Così come Fanfani, Pella, Gronchi e Mattei fecero allora sui rispettivi fronti, oggi Mattarella, Renzi, Gentiloni ed entourage si spendono in una nuova strategia che mira a sortire i medesimi effetti: chiedere supporto all’alleato di maggior peso economico, politico e militare per poter rivendicare e difendere i propri interessi nell’immediato vicinato. Un po’ come quando c’è una zuffa nel cortile alla ricreazione, e la maestra viene a placare gli animi e ammonire i dispetti. Oggi l’ambizione italiana non è quella di ampliare il proprio orizzonte, in un’ottica di equilibrio tra l’ambiente della NATO e l’egemonia regionale sull’area mediterranea; oggi il Paese si spende in una rivendicazione di quel poco che aveva costruito, sempre col permesso dall’alto, e che una guerra tra poveri instillatasi tra gli stati del Vecchio Continente ha sottratto impunemente, nel progetto di svendita dell’Italia che procede a gonfie vele.

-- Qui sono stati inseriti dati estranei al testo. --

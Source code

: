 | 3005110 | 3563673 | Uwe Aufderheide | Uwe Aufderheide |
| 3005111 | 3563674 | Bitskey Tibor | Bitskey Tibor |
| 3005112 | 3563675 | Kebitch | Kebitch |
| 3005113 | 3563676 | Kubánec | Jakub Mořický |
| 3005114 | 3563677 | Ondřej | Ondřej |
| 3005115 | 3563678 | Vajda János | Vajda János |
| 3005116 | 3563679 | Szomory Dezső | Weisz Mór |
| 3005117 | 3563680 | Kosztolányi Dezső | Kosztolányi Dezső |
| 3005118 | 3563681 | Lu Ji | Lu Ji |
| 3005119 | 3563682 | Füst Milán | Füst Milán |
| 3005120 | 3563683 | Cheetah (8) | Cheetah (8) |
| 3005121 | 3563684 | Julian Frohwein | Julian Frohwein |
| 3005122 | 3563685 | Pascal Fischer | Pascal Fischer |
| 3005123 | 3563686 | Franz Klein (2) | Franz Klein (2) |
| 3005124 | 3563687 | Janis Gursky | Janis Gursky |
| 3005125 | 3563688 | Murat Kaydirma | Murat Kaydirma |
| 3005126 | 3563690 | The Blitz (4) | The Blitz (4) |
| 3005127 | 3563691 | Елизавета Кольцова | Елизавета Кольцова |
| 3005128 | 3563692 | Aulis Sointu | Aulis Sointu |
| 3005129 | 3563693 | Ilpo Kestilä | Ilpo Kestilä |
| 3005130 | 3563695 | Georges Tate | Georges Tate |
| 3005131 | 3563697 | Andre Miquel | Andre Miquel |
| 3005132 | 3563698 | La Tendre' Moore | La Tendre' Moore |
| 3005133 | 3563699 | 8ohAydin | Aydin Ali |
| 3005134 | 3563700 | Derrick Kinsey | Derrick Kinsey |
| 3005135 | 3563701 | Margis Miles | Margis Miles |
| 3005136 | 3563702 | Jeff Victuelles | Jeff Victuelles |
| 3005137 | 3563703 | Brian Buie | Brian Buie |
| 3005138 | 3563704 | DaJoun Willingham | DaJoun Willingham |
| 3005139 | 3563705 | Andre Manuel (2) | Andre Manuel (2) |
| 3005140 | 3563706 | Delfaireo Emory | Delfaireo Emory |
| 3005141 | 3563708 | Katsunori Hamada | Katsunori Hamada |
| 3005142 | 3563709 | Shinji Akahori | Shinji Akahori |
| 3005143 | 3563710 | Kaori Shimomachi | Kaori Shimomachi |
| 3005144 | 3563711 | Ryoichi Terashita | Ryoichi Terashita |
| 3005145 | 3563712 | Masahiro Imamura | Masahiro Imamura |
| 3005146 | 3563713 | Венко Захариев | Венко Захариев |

Difendere gli interessi energetici, la principale fonte di credito diplomatico italiano, in una pluridecennale ottica della geopolitica del petrolio brillantemente approntata da Mattei e proseguita a singhiozzo successivamente, pare l’unica via per mantenere in auge il peso di Roma nel bacino del Mediterraneo, unico ristretto spazio dove speriamo ancora di poter contare qualcosa, sempre che le “poco raffinate” strategie concorrenti ce lo concedano e che, ovviamente, il Grande Capo ce lo accordi.